> _Data excerpts_

──────

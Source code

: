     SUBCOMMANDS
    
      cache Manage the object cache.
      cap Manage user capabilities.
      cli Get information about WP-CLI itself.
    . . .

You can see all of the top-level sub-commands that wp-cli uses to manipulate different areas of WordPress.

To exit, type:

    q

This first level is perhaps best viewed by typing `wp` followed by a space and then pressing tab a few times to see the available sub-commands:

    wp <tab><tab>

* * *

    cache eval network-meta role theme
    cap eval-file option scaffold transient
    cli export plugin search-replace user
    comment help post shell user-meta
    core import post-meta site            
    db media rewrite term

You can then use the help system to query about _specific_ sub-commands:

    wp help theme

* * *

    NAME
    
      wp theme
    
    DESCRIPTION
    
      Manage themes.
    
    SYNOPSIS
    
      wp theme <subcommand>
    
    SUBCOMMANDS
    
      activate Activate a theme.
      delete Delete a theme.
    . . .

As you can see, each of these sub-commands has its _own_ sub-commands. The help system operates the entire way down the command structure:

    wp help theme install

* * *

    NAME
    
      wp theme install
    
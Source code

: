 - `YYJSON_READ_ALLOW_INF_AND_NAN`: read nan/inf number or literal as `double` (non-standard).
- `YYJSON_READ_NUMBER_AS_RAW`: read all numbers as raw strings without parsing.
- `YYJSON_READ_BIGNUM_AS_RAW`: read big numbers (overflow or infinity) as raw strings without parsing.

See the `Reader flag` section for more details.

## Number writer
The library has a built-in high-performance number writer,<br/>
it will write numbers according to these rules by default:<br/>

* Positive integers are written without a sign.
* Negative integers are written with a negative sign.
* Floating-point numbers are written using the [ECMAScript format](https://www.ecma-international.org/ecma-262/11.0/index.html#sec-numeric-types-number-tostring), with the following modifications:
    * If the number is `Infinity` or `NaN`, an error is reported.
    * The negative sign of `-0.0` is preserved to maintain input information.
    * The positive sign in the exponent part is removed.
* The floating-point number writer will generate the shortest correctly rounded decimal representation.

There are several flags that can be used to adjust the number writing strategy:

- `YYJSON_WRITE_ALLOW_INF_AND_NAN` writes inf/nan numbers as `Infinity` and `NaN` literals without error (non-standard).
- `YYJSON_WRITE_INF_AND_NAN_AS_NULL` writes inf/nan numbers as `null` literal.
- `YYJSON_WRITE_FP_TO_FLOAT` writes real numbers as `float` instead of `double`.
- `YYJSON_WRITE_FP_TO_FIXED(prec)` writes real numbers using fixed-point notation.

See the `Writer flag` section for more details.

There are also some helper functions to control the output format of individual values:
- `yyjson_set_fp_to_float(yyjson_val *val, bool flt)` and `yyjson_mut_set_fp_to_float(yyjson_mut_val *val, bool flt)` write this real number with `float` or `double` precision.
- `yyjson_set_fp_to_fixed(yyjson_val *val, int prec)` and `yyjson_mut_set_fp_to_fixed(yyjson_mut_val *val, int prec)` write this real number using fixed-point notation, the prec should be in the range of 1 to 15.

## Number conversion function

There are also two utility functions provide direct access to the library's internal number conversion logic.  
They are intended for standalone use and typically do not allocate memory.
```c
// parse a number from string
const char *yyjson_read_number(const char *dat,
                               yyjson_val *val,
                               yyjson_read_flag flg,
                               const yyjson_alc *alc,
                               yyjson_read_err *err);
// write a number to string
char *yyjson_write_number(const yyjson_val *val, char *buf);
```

──────

Each line above that contains the word "conversion" must be copied.

> _Answer to the problem_
## Number conversion function
There are also two utility functions provide direct access to the library's internal number conversion logic.  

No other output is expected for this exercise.